Israel kills journalists and emergency crews in Gaza and Lebanon week after week, month after month, and it raises barely an eyebrow from the political and media class.
Israel declares “yellow lines“ in Gaza and Lebanon, demarcating expanded borders that formalise its theft of other peoples’ lands, and this instantly becomes the new normal.
Israel continuously violates ceasefires in Gaza and Lebanon, spreading misery and inflaming yet more anger and bitterness, and once again, our politicians and media turn a blind eye.
Which western media outlets are pointing out a starkly revealing fact: that Israel now occupies more of Lebanon than Russia does of Ukraine?
Media bias
An analysis by the Newscord media monitoring group last month confirmed earlier research: that the British media studiously avoid naming ethnic cleansing and genocide when it is Israel – rather than Russia – carrying them out.
Comparing the coverage of the most “serious” establishment British news outlets – the BBC, the Guardian and Sky – with that of Al Jazeera, the study found that UK media consistently choose to obscure Israel’s responsibility for its crimes.

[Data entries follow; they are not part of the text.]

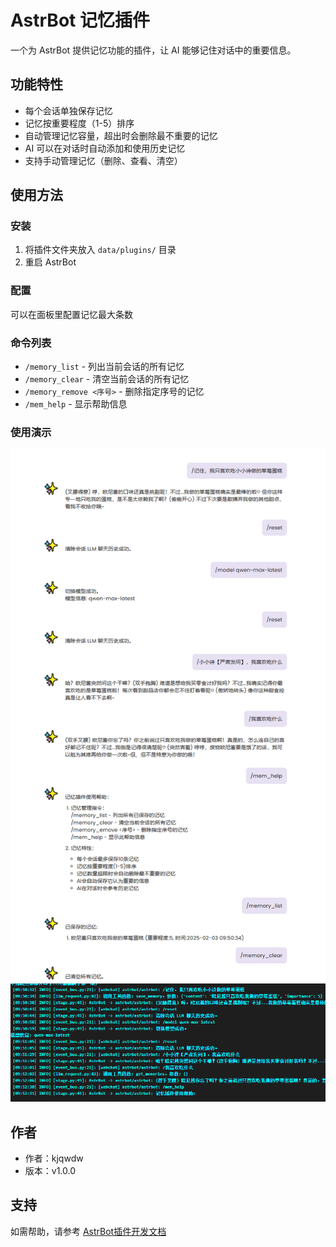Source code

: # AstrBot 记忆插件

一个为 AstrBot 提供记忆功能的插件，让 AI 能够记住对话中的重要信息。

## 功能特性

- 每个会话单独保存记忆
- 记忆按重要程度（1-5）排序
- 自动管理记忆容量，超出时会删除最不重要的记忆
- AI 可以在对话时自动添加和使用历史记忆
- 支持手动管理记忆（删除、查看、清空）

## 使用方法

### 安装
1. 将插件文件夹放入 `data/plugins/` 目录
2. 重启 AstrBot

### 配置
可以在面板里配置记忆最大条数

### 命令列表

- `/memory_list` - 列出当前会话的所有记忆
- `/memory_clear` - 清空当前会话的所有记忆
- `/memory_remove <序号>` - 删除指定序号的记忆
- `/mem_help` - 显示帮助信息
  
### 使用演示

![演示](image/示例.png)
![后台](image/后台调用.png)
  
## 作者

- 作者：kjqwdw
- 版本：v1.0.0

## 支持

如需帮助，请参考 [AstrBot插件开发文档](https://astrbot.soulter.top/center/docs/%E5%BC%80%E5%8F%91/%E6%8F%92%E4%BB%B6%E5%BC%80%E5%8F%91/)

Israel was identified as conducting attacks in Gaza in only around half of British news reports, in contrast to nearly 90 per cent of Al Jazeera’s. As Newscord noted: “Half the time, BBC readers aren’t told who killed the person in the story.”
That was graphically illustrated in a notorious BBC headline: “Hind Rajab, 6, found dead in Gaza days after phone calls for help”.
In fact, an Israeli tank had sprayed a stationary car with gunfire even though the Israeli military had known for hours that it contained a Palestinian girl – the sole survivor of an earlier attack – who emergency crews were desperately trying to reach. Israel killed the rescue team, too.